• Work to be completed: The result should be an exact copy of every record, with no pictures kept.

==== Source records ====

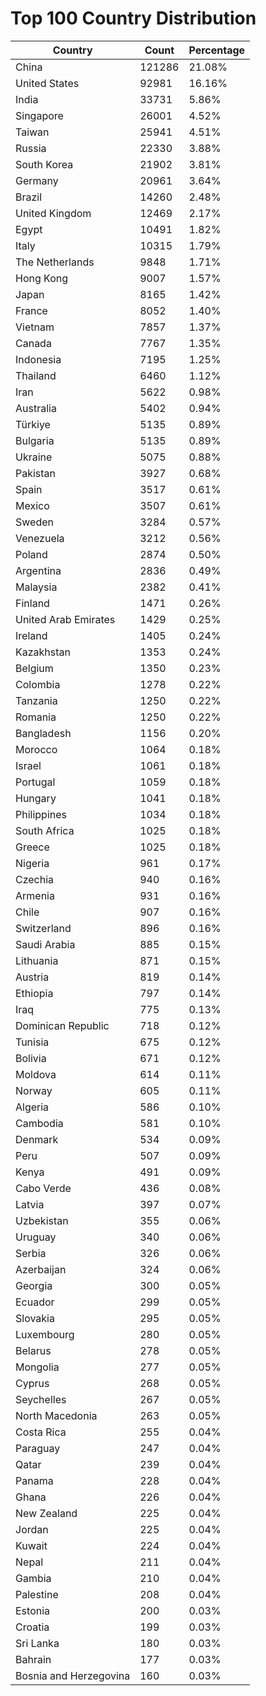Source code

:# Top 100 Country Distribution
| Country | Count | Percentage |
|----|----|----|
| China | 121286 | 21.08% |
| United States | 92981 | 16.16% |
| India | 33731 | 5.86% |
| Singapore | 26001 | 4.52% |
| Taiwan | 25941 | 4.51% |
| Russia | 22330 | 3.88% |
| South Korea | 21902 | 3.81% |
| Germany | 20961 | 3.64% |
| Brazil | 14260 | 2.48% |
| United Kingdom | 12469 | 2.17% |
| Egypt | 10491 | 1.82% |
| Italy | 10315 | 1.79% |
| The Netherlands | 9848 | 1.71% |
| Hong Kong | 9007 | 1.57% |
| Japan | 8165 | 1.42% |
| France | 8052 | 1.40% |
| Vietnam | 7857 | 1.37% |
| Canada | 7767 | 1.35% |
| Indonesia | 7195 | 1.25% |
| Thailand | 6460 | 1.12% |
| Iran | 5622 | 0.98% |
| Australia | 5402 | 0.94% |
| Türkiye | 5135 | 0.89% |
| Bulgaria | 5135 | 0.89% |
| Ukraine | 5075 | 0.88% |
| Pakistan | 3927 | 0.68% |
| Spain | 3517 | 0.61% |
| Mexico | 3507 | 0.61% |
| Sweden | 3284 | 0.57% |
| Venezuela | 3212 | 0.56% |
| Poland | 2874 | 0.50% |
| Argentina | 2836 | 0.49% |
| Malaysia | 2382 | 0.41% |
| Finland | 1471 | 0.26% |
| United Arab Emirates | 1429 | 0.25% |
| Ireland | 1405 | 0.24% |
| Kazakhstan | 1353 | 0.24% |
| Belgium | 1350 | 0.23% |
| Colombia | 1278 | 0.22% |
| Tanzania | 1250 | 0.22% |
| Romania | 1250 | 0.22% |
| Bangladesh | 1156 | 0.20% |
| Morocco | 1064 | 0.18% |
| Israel | 1061 | 0.18% |
| Portugal | 1059 | 0.18% |
| Hungary | 1041 | 0.18% |
| Philippines | 1034 | 0.18% |
| South Africa | 1025 | 0.18% |
| Greece | 1025 | 0.18% |
| Nigeria | 961 | 0.17% |
| Czechia | 940 | 0.16% |
| Armenia | 931 | 0.16% |
| Chile | 907 | 0.16% |
| Switzerland | 896 | 0.16% |
| Saudi Arabia | 885 | 0.15% |
| Lithuania | 871 | 0.15% |
| Austria | 819 | 0.14% |
| Ethiopia | 797 | 0.14% |
| Iraq | 775 | 0.13% |
| Dominican Republic | 718 | 0.12% |
| Tunisia | 675 | 0.12% |
| Bolivia | 671 | 0.12% |
| Moldova | 614 | 0.11% |
| Norway | 605 | 0.11% |
| Algeria | 586 | 0.10% |
| Cambodia | 581 | 0.10% |
| Denmark | 534 | 0.09% |
| Peru | 507 | 0.09% |
| Kenya | 491 | 0.09% |
| Cabo Verde | 436 | 0.08% |
| Latvia | 397 | 0.07% |
| Uzbekistan | 355 | 0.06% |
| Uruguay | 340 | 0.06% |
| Serbia | 326 | 0.06% |
| Azerbaijan | 324 | 0.06% |
| Georgia | 300 | 0.05% |
| Ecuador | 299 | 0.05% |
| Slovakia | 295 | 0.05% |
| Luxembourg | 280 | 0.05% |
| Belarus | 278 | 0.05% |
| Mongolia | 277 | 0.05% |
| Cyprus | 268 | 0.05% |
| Seychelles | 267 | 0.05% |
| North Macedonia | 263 | 0.05% |
| Costa Rica | 255 | 0.04% |
| Paraguay | 247 | 0.04% |
| Qatar | 239 | 0.04% |
| Panama | 228 | 0.04% |
| Ghana | 226 | 0.04% |
| New Zealand | 225 | 0.04% |
| Jordan | 225 | 0.04% |
| Kuwait | 224 | 0.04% |
| Nepal | 211 | 0.04% |
| Gambia | 210 | 0.04% |
| Palestine | 208 | 0.04% |
| Estonia | 200 | 0.03% |
| Croatia | 199 | 0.03% |
| Sri Lanka | 180 | 0.03% |
| Bahrain | 177 | 0.03% |
| Bosnia and Herzegovina | 160 | 0.03% |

====

• Exercise answer:
Source code

:# Top 100 Country Distribution
| Country | Count | Percentage |
|----|----|----|
| China | 121286 | 21.08% |
| United States | 92981 | 16.16% |
| India | 33731 | 5.86% |
| Singapore | 26001 | 4.52% |
| Taiwan | 25941 | 4.51% |
| Russia | 22330 | 3.88% |
| South Korea | 21902 | 3.81% |
| Germany | 20961 | 3.64% |
| Brazil | 14260 | 2.48% |
| United Kingdom | 12469 | 2.17% |
| Egypt | 10491 | 1.82% |
| Italy | 10315 | 1.79% |
| The Netherlands | 9848 | 1.71% |
| Hong Kong | 9007 | 1.57% |
| Japan | 8165 | 1.42% |
| France | 8052 | 1.40% |
| Vietnam | 7857 | 1.37% |
| Canada | 7767 | 1.35% |
| Indonesia | 7195 | 1.25% |
| Thailand | 6460 | 1.12% |
| Iran | 5622 | 0.98% |
| Australia | 5402 | 0.94% |
| Türkiye | 5135 | 0.89% |
| Bulgaria | 5135 | 0.89% |
| Ukraine | 5075 | 0.88% |
| Pakistan | 3927 | 0.68% |
| Spain | 3517 | 0.61% |
| Mexico | 3507 | 0.61% |
| Sweden | 3284 | 0.57% |
| Venezuela | 3212 | 0.56% |
| Poland | 2874 | 0.50% |
| Argentina | 2836 | 0.49% |
| Malaysia | 2382 | 0.41% |
| Finland | 1471 | 0.26% |
| United Arab Emirates | 1429 | 0.25% |
| Ireland | 1405 | 0.24% |
| Kazakhstan | 1353 | 0.24% |
| Belgium | 1350 | 0.23% |
| Colombia | 1278 | 0.22% |
| Tanzania | 1250 | 0.22% |
| Romania | 1250 | 0.22% |
| Bangladesh | 1156 | 0.20% |
| Morocco | 1064 | 0.18% |
| Israel | 1061 | 0.18% |
| Portugal | 1059 | 0.18% |
| Hungary | 1041 | 0.18% |
| Philippines | 1034 | 0.18% |
| South Africa | 1025 | 0.18% |
| Greece | 1025 | 0.18% |
| Nigeria | 961 | 0.17% |
| Czechia | 940 | 0.16% |
| Armenia | 931 | 0.16% |
| Chile | 907 | 0.16% |
| Switzerland | 896 | 0.16% |
| Saudi Arabia | 885 | 0.15% |
| Lithuania | 871 | 0.15% |
| Austria | 819 | 0.14% |
| Ethiopia | 797 | 0.14% |
| Iraq | 775 | 0.13% |
| Dominican Republic | 718 | 0.12% |
| Tunisia | 675 | 0.12% |
| Bolivia | 671 | 0.12% |
| Moldova | 614 | 0.11% |
| Norway | 605 | 0.11% |
| Algeria | 586 | 0.10% |
| Cambodia | 581 | 0.10% |
| Denmark | 534 | 0.09% |
| Peru | 507 | 0.09% |
| Kenya | 491 | 0.09% |
| Cabo Verde | 436 | 0.08% |
| Latvia | 397 | 0.07% |
| Uzbekistan | 355 | 0.06% |
| Uruguay | 340 | 0.06% |
| Serbia | 326 | 0.06% |
| Azerbaijan | 324 | 0.06% |
| Georgia | 300 | 0.05% |
| Ecuador | 299 | 0.05% |
| Slovakia | 295 | 0.05% |
| Luxembourg | 280 | 0.05% |
| Belarus | 278 | 0.05% |
| Mongolia | 277 | 0.05% |
| Cyprus | 268 | 0.05% |
| Seychelles | 267 | 0.05% |
| North Macedonia | 263 | 0.05% |
| Costa Rica | 255 | 0.04% |
| Paraguay | 247 | 0.04% |
| Qatar | 239 | 0.04% |
| Panama | 228 | 0.04% |
| Ghana | 226 | 0.04% |
| New Zealand | 225 | 0.04% |
| Jordan | 225 | 0.04% |
| Kuwait | 224 | 0.04% |
| Nepal | 211 | 0.04% |
| Gambia | 210 | 0.04% |
| Palestine | 208 | 0.04% |
| Estonia | 200 | 0.03% |
| Croatia | 199 | 0.03% |
| Sri Lanka | 180 | 0.03% |
| Bahrain | 177 | 0.03% |
| Bosnia and Herzegovina | 160 | 0.03% |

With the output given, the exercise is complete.